Records from a dataset:
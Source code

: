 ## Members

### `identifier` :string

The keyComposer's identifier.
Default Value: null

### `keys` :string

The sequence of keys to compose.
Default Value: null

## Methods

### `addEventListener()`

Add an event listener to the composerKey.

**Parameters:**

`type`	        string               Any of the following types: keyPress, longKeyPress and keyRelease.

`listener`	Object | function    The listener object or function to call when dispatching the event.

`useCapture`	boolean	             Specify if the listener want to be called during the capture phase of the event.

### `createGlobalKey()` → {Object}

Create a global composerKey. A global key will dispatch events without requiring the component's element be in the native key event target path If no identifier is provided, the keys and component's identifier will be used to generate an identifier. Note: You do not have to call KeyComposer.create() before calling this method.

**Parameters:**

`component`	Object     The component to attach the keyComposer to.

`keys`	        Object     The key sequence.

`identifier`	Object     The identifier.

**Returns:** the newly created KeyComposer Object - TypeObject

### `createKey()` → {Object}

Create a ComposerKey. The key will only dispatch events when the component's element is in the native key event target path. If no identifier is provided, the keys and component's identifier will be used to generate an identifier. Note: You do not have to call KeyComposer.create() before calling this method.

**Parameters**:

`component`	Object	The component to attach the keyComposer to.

_WORK ITEM_: Your answer should be only the number of lines in the records that hold the word "sequence".

_RESPONSE TO THIS TASK_: 2